Dmitri Moua, 16, says he’s possessed a penchant for music and dancing since he was very young.
“I like how I’m able to express myself through moving and choreography,” Moua told WCCO-TV.
Indeed he was adept enough to score a spot on the rec dance team at his Minnesota high school, the station said — and was the only boy on it.
Then after many of his teammates and friends got on the competitive dance team at Roseville Area High School, WCCO said Moua requested a tryout.
And he got a big stop sign in his face.
“The coaches told me that I wouldn’t be allowed to compete,” Moua told the station.
The decision was due to his gender and based on state law that says boys can participate in the “girls only” squad only as a team manager.
How did Moua respond?
With that Moua sued the Minnesota State High School League for discrimination, WCCO reported, adding that a boy from Minnetonka also is involved in last week’s lawsuit.
“It made me really sad because I worked just as hard as any other girl on the team,” Moua told the station.
He and his mother, Bao Xiong, added to WCCO that letting Moua compete on competitive dance team would encourage more boys to do the same.
“There are more boys out there that probably want to dance but don’t know how to go about it, or that it’s even an option,” Xiong told the station.

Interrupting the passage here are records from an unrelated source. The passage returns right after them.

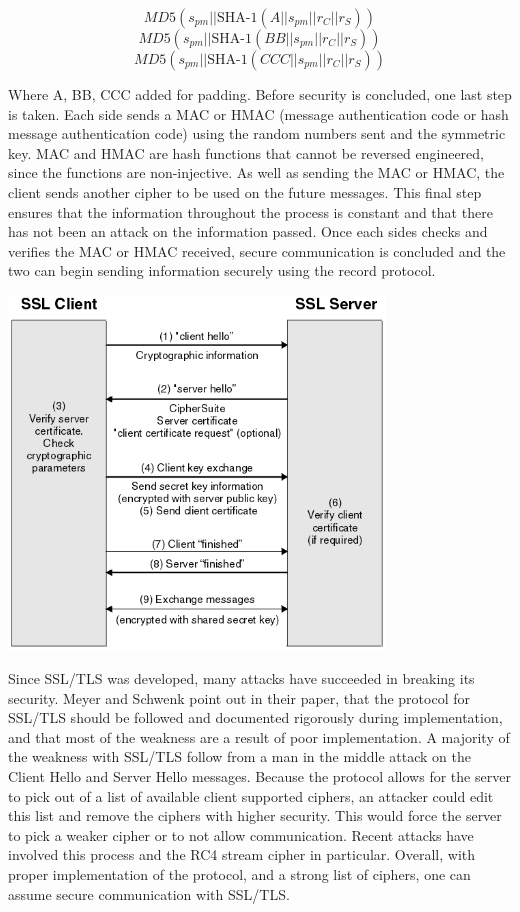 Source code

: \[ MD5(s_{pm}||\text{SHA-1}(A||s_{pm}||r_{C}||r_{S})) \]
\[ MD5(s_{pm}||\text{SHA-1}(BB||s_{pm}||r_{C}||r_{S})) \]
\[ MD5(s_{pm}||\text{SHA-1}(CCC||s_{pm}||r_{C}||r_{S})) \] 

Where A, BB, CCC added for padding\cite[p. 282]{trappe}.  Before security is
concluded, one last step is taken.  Each side sends a MAC or HMAC (message
authentication code or hash message authentication code) using the random
numbers sent and the symmetric key.  MAC and HMAC are hash functions that
cannot be reversed engineered, since the functions are non-injective.  As well
as sending the MAC or HMAC, the client sends another cipher to be used on the
future messages.  This final step ensures that the information throughout the
process is constant and that there has not been an attack on the information
passed.  Once each sides checks and verifies the MAC or HMAC received, secure
communication is concluded and the two can begin sending information
securely using the record protocol\cite[p. 58]{rescorla}.

\begin{center}
    \includegraphics[width=0.75\textwidth]{SSL_TLS_Diagram.png}
\end{center}

Since SSL/TLS was developed, many attacks have succeeded in breaking its
security.  Meyer and Schwenk point out in their paper, that the protocol for
SSL/TLS should be followed and documented rigorously during implementation, and
that most of the weakness are a result of poor implementation\cite[p.
14]{meyer}.  A majority of the weakness with SSL/TLS follow from a man in the
middle attack on the Client Hello and Server Hello messages.  Because the
protocol allows for the server to pick out of a list of available client
supported ciphers, an attacker could edit this list and remove the ciphers with
higher security.  This would force the server to pick a weaker cipher or to not
allow communication.  Recent attacks have involved this process and the RC4
stream cipher in particular.  Overall, with proper implementation of the
protocol, and a strong list of ciphers,  one can assume secure communication
with SSL/TLS.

MSHSL’s official handbook indicates the Girls Dance Team “may not rise to the level of gender equity activity for the purpose of Title IX,” WCCO reported. Title IX prohibits discrimination based on sex for any education program or activity receiving federal funds.
Moua’s family told the station they don’t want money, but rather the chance for Moua to join the girls on the dance squad. WCCO said it reached out to the MSHSL for comment but didn’t hear back.
Said Moua to the station: “Dancing with them would just make me feel complete.”